▶ **ASSIGNMENT**: Set down every entry exactly as it was written.

▶ **DATA IN THIS EXERCISE**:
──────────
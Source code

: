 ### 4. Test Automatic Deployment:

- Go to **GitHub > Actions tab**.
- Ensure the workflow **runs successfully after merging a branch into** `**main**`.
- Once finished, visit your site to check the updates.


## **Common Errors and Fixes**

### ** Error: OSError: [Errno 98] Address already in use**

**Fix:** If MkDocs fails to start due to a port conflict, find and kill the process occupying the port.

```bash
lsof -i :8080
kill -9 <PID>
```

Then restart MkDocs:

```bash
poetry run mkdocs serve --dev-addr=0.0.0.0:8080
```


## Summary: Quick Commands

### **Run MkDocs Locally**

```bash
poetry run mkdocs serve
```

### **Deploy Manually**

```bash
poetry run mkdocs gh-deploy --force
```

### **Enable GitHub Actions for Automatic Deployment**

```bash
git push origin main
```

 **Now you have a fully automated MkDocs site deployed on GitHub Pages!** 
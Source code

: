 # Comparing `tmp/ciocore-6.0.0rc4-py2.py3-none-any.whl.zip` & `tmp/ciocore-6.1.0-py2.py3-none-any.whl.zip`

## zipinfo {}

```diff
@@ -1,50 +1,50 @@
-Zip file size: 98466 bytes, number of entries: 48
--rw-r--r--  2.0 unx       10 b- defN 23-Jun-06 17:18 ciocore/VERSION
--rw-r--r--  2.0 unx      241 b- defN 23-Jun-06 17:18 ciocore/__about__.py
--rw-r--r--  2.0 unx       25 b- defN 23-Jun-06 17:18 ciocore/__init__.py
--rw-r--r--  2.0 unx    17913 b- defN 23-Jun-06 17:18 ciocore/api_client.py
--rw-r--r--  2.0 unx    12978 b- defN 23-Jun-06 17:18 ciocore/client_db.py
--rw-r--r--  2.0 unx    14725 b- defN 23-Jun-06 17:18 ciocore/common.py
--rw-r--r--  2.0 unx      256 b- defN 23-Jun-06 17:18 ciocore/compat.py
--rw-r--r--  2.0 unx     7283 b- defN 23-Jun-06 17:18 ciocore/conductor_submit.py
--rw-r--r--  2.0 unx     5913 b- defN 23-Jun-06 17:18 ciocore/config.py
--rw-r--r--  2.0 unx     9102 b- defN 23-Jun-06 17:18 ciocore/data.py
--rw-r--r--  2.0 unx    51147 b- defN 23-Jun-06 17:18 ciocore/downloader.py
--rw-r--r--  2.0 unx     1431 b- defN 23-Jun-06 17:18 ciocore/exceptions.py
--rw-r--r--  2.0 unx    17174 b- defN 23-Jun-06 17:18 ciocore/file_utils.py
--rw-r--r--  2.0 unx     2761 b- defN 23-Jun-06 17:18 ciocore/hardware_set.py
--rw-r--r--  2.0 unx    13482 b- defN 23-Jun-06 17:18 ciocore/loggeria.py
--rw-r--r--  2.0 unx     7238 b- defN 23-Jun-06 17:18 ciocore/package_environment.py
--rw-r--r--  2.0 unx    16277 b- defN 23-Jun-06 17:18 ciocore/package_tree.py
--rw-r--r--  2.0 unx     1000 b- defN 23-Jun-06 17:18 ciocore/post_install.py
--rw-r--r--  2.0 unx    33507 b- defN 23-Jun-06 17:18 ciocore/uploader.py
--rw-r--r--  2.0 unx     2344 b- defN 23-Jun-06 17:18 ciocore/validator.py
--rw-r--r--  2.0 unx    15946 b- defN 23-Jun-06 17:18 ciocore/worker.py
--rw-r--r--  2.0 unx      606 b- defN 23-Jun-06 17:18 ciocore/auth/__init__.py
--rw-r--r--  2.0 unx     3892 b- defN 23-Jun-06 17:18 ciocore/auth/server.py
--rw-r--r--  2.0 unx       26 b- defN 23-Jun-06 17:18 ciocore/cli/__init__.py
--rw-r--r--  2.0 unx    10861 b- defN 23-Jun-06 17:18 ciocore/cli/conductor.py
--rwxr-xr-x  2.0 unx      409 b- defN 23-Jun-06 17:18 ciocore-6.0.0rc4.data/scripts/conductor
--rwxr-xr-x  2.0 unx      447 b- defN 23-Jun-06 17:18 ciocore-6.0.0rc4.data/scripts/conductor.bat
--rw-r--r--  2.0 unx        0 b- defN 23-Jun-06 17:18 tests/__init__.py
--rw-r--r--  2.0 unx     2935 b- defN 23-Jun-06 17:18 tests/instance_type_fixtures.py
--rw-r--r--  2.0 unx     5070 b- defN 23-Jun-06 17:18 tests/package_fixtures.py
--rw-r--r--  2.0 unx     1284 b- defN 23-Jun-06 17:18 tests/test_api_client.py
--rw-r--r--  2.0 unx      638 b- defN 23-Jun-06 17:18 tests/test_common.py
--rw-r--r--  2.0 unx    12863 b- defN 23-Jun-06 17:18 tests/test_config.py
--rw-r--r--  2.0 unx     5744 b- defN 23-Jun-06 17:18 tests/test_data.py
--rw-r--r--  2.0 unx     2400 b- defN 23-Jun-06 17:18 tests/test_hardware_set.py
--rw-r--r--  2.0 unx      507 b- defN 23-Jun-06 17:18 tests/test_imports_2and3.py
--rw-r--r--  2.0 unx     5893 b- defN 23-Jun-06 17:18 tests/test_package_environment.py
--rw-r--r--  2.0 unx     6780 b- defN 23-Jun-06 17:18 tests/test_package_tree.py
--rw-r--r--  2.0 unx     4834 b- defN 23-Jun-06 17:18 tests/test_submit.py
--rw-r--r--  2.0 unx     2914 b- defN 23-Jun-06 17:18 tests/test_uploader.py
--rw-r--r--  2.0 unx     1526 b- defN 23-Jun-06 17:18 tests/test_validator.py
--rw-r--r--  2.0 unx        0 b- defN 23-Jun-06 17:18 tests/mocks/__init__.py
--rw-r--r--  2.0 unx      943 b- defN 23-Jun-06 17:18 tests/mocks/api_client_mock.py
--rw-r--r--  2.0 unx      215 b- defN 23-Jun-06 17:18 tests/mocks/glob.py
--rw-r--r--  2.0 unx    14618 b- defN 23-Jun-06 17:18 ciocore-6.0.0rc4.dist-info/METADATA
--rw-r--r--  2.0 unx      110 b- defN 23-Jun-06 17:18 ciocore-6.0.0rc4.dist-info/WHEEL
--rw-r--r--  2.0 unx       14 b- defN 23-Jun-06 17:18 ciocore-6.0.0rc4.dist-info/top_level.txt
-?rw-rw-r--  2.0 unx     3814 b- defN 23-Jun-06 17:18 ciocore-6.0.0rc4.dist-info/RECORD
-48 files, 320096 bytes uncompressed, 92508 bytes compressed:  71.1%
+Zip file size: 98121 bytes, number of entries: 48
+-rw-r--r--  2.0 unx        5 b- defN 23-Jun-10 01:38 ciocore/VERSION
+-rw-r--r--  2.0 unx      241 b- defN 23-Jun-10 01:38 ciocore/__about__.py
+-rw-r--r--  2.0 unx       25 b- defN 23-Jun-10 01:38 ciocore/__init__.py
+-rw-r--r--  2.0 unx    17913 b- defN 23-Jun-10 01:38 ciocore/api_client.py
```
──────────
▶ **REPLY TO THE TASK**:
Source code

: ### 4. Test Automatic Deployment:

- Go to **GitHub > Actions tab**.
- Ensure the workflow **runs successfully after merging a branch into** `**main**`.
- Once finished, visit your site to check the updates.


## **Common Errors and Fixes**

### ** Error: OSError: [Errno 98] Address already in use**

**Fix:** If MkDocs fails to start due to a port conflict, find and kill the process occupying the port.

```bash
lsof -i :8080
kill -9 <PID>
```

Then restart MkDocs:

```bash
poetry run mkdocs serve --dev-addr=0.0.0.0:8080
```


## Summary: Quick Commands

### **Run MkDocs Locally**

```bash
poetry run mkdocs serve
```

### **Deploy Manually**

```bash
poetry run mkdocs gh-deploy --force
```

### **Enable GitHub Actions for Automatic Deployment**

```bash
git push origin main
```

 **Now you have a fully automated MkDocs site deployed on GitHub Pages!** 
Source code

: # Comparing `tmp/ciocore-6.0.0rc4-py2.py3-none-any.whl.zip` & `tmp/ciocore-6.1.0-py2.py3-none-any.whl.zip`

## zipinfo {}

```diff
@@ -1,50 +1,50 @@
-Zip file size: 98466 bytes, number of entries: 48
--rw-r--r--  2.0 unx       10 b- defN 23-Jun-06 17:18 ciocore/VERSION
--rw-r--r--  2.0 unx      241 b- defN 23-Jun-06 17:18 ciocore/__about__.py
--rw-r--r--  2.0 unx       25 b- defN 23-Jun-06 17:18 ciocore/__init__.py
--rw-r--r--  2.0 unx    17913 b- defN 23-Jun-06 17:18 ciocore/api_client.py
--rw-r--r--  2.0 unx    12978 b- defN 23-Jun-06 17:18 ciocore/client_db.py
--rw-r--r--  2.0 unx    14725 b- defN 23-Jun-06 17:18 ciocore/common.py
--rw-r--r--  2.0 unx      256 b- defN 23-Jun-06 17:18 ciocore/compat.py
--rw-r--r--  2.0 unx     7283 b- defN 23-Jun-06 17:18 ciocore/conductor_submit.py
--rw-r--r--  2.0 unx     5913 b- defN 23-Jun-06 17:18 ciocore/config.py
--rw-r--r--  2.0 unx     9102 b- defN 23-Jun-06 17:18 ciocore/data.py
--rw-r--r--  2.0 unx    51147 b- defN 23-Jun-06 17:18 ciocore/downloader.py
--rw-r--r--  2.0 unx     1431 b- defN 23-Jun-06 17:18 ciocore/exceptions.py
--rw-r--r--  2.0 unx    17174 b- defN 23-Jun-06 17:18 ciocore/file_utils.py
--rw-r--r--  2.0 unx     2761 b- defN 23-Jun-06 17:18 ciocore/hardware_set.py
--rw-r--r--  2.0 unx    13482 b- defN 23-Jun-06 17:18 ciocore/loggeria.py
--rw-r--r--  2.0 unx     7238 b- defN 23-Jun-06 17:18 ciocore/package_environment.py
--rw-r--r--  2.0 unx    16277 b- defN 23-Jun-06 17:18 ciocore/package_tree.py
--rw-r--r--  2.0 unx     1000 b- defN 23-Jun-06 17:18 ciocore/post_install.py
--rw-r--r--  2.0 unx    33507 b- defN 23-Jun-06 17:18 ciocore/uploader.py
--rw-r--r--  2.0 unx     2344 b- defN 23-Jun-06 17:18 ciocore/validator.py
--rw-r--r--  2.0 unx    15946 b- defN 23-Jun-06 17:18 ciocore/worker.py
--rw-r--r--  2.0 unx      606 b- defN 23-Jun-06 17:18 ciocore/auth/__init__.py
--rw-r--r--  2.0 unx     3892 b- defN 23-Jun-06 17:18 ciocore/auth/server.py
--rw-r--r--  2.0 unx       26 b- defN 23-Jun-06 17:18 ciocore/cli/__init__.py
--rw-r--r--  2.0 unx    10861 b- defN 23-Jun-06 17:18 ciocore/cli/conductor.py
--rwxr-xr-x  2.0 unx      409 b- defN 23-Jun-06 17:18 ciocore-6.0.0rc4.data/scripts/conductor
--rwxr-xr-x  2.0 unx      447 b- defN 23-Jun-06 17:18 ciocore-6.0.0rc4.data/scripts/conductor.bat
--rw-r--r--  2.0 unx        0 b- defN 23-Jun-06 17:18 tests/__init__.py
--rw-r--r--  2.0 unx     2935 b- defN 23-Jun-06 17:18 tests/instance_type_fixtures.py
--rw-r--r--  2.0 unx     5070 b- defN 23-Jun-06 17:18 tests/package_fixtures.py
--rw-r--r--  2.0 unx     1284 b- defN 23-Jun-06 17:18 tests/test_api_client.py
--rw-r--r--  2.0 unx      638 b- defN 23-Jun-06 17:18 tests/test_common.py
--rw-r--r--  2.0 unx    12863 b- defN 23-Jun-06 17:18 tests/test_config.py
--rw-r--r--  2.0 unx     5744 b- defN 23-Jun-06 17:18 tests/test_data.py
--rw-r--r--  2.0 unx     2400 b- defN 23-Jun-06 17:18 tests/test_hardware_set.py
--rw-r--r--  2.0 unx      507 b- defN 23-Jun-06 17:18 tests/test_imports_2and3.py
--rw-r--r--  2.0 unx     5893 b- defN 23-Jun-06 17:18 tests/test_package_environment.py
--rw-r--r--  2.0 unx     6780 b- defN 23-Jun-06 17:18 tests/test_package_tree.py
--rw-r--r--  2.0 unx     4834 b- defN 23-Jun-06 17:18 tests/test_submit.py
--rw-r--r--  2.0 unx     2914 b- defN 23-Jun-06 17:18 tests/test_uploader.py
--rw-r--r--  2.0 unx     1526 b- defN 23-Jun-06 17:18 tests/test_validator.py
--rw-r--r--  2.0 unx        0 b- defN 23-Jun-06 17:18 tests/mocks/__init__.py
--rw-r--r--  2.0 unx      943 b- defN 23-Jun-06 17:18 tests/mocks/api_client_mock.py
--rw-r--r--  2.0 unx      215 b- defN 23-Jun-06 17:18 tests/mocks/glob.py
--rw-r--r--  2.0 unx    14618 b- defN 23-Jun-06 17:18 ciocore-6.0.0rc4.dist-info/METADATA
--rw-r--r--  2.0 unx      110 b- defN 23-Jun-06 17:18 ciocore-6.0.0rc4.dist-info/WHEEL
--rw-r--r--  2.0 unx       14 b- defN 23-Jun-06 17:18 ciocore-6.0.0rc4.dist-info/top_level.txt
-?rw-rw-r--  2.0 unx     3814 b- defN 23-Jun-06 17:18 ciocore-6.0.0rc4.dist-info/RECORD
-48 files, 320096 bytes uncompressed, 92508 bytes compressed:  71.1%
+Zip file size: 98121 bytes, number of entries: 48
+-rw-r--r--  2.0 unx        5 b- defN 23-Jun-10 01:38 ciocore/VERSION
+-rw-r--r--  2.0 unx      241 b- defN 23-Jun-10 01:38 ciocore/__about__.py
+-rw-r--r--  2.0 unx       25 b- defN 23-Jun-10 01:38 ciocore/__init__.py
+-rw-r--r--  2.0 unx    17913 b- defN 23-Jun-10 01:38 ciocore/api_client.py
```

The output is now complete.